- Directed by: Matt Schichter
- Written by: Miles Davren Matt Schichter Julia Wallace
- Produced by: Matthew Campagna
- Starring: Geddy Lee; Jim Kerr; Peter Hook; Emily Haines; David Marsden;
- Music by: Brendan Canning Ohad Benchetrit
- Production company: Highball TV
- Distributed by: TVO Docs
- Release date: January 6, 2026 (Canada);
- Running time: 86 minutes
- Country: Canada
- Language: English

= CFNY: The Spirit of Radio =

2026 Canadian documentary film

CFNY: The Spirit of Radio is a 2026 Canadian documentary film directed by Matt Schichter and produced by Matthew Campagna for Highball TV. The film examines the early history of Toronto-area radio station CFNY-FM, focusing on the period from its 1976 launch through to the early 1990s, during which it became an influential outlet for punk, new wave and alternative music.

== Synopsis ==
The documentary traces CFNY from its origins in a suburban house north of Toronto to its position as one of the few commercial stations in North America programming alternative music. It gives particular attention to programme director David Marsden and the on-air culture he assembled.

== Production ==
Schichter, a Canadian filmmaker based in the United Kingdom, was brought on to direct after being approached by executive producer Scot Turner, who had known him from a radio station in Kitchener, Ontario. Schichter had previously worked as a producer and line producer on feature films; the documentary marked his first feature as director.

Filming took place across Canada and the United States. Broken Social Scene's Brendan Canning and Ohad Benchetrit composed an original score.

== Interviewees ==
Musicians appearing in the film include Geddy Lee of Rush, Jim Kerr of Simple Minds, Steven Page of Barenaked Ladies, Emily Haines of Metric, Ben Kowalewicz of Billy Talent, Peter Hook of Joy Division and New Order, Lol Tolhurst of The Cure, Andy McCluskey of Orchestral Manoeuvres in the Dark, and Deryck Whibley of Sum 41.

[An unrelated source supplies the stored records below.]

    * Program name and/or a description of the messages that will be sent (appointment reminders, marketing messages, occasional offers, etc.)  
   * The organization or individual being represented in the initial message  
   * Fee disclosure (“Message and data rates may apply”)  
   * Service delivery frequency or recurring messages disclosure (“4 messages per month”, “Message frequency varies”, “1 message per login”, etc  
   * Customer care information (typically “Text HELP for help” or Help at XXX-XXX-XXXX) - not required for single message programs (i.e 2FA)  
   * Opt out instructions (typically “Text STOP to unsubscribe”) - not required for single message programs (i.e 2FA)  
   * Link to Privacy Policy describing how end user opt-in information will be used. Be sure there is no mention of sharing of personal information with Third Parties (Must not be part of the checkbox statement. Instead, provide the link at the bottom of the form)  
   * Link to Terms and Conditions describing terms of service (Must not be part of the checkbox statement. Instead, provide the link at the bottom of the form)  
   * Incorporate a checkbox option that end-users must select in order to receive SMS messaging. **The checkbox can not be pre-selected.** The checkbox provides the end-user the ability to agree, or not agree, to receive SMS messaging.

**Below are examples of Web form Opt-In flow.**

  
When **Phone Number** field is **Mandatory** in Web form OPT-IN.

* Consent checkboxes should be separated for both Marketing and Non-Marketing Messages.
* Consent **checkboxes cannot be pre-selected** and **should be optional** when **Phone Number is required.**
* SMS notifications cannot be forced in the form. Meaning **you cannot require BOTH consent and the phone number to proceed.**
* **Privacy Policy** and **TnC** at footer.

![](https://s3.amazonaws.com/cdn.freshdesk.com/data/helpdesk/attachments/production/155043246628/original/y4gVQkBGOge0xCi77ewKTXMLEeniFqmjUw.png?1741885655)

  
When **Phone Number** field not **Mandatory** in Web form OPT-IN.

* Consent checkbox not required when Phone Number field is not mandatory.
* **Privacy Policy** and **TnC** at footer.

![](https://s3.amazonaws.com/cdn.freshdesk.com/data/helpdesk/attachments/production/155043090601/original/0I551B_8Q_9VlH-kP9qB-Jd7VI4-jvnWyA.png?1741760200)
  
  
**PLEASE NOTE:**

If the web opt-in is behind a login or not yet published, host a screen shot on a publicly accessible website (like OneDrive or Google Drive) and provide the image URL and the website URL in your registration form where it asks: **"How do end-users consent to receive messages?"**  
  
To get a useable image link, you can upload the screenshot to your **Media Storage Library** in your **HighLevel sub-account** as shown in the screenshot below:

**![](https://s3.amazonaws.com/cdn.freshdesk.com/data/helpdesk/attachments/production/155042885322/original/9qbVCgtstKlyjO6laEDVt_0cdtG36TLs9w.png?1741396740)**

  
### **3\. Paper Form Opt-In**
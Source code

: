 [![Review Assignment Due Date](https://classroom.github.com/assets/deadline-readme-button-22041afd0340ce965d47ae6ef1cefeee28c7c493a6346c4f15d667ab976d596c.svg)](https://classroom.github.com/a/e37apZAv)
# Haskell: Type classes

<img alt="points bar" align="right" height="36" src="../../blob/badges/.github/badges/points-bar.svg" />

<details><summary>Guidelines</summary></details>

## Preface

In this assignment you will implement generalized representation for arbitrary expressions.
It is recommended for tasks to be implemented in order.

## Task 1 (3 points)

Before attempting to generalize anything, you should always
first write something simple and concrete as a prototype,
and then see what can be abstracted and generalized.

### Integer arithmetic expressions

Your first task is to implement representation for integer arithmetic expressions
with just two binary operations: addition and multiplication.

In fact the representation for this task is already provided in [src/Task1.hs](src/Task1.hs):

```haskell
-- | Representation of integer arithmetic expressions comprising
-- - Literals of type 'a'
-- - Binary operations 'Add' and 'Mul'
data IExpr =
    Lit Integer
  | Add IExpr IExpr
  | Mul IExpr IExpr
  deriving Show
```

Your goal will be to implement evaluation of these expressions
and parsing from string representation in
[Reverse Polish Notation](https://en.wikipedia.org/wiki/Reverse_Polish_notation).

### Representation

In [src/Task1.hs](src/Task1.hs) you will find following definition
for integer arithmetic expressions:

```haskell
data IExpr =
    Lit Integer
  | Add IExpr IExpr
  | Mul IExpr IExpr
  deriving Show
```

Former station staff interviewed include David Marsden, Howard Glassman, Fred Patterson, Maie Pauts, Liz Janik and Phil Evans.

== Release ==
TVO Docs acquired Canadian rights from HighballTV, and the film premiered on TVO on 6 January 2026.

In July 2026, PBS acquired United States rights. The film was scheduled to broadcast on PBS in September 2026 and to stream via PBS Passport, preceded by a community screening tour.

== Reception ==
Reviewing the TVO broadcast, television critic Bill Brioux described the film as a nostalgic account of the station and praised the range of musicians the filmmakers assembled, while finding the structure uneven.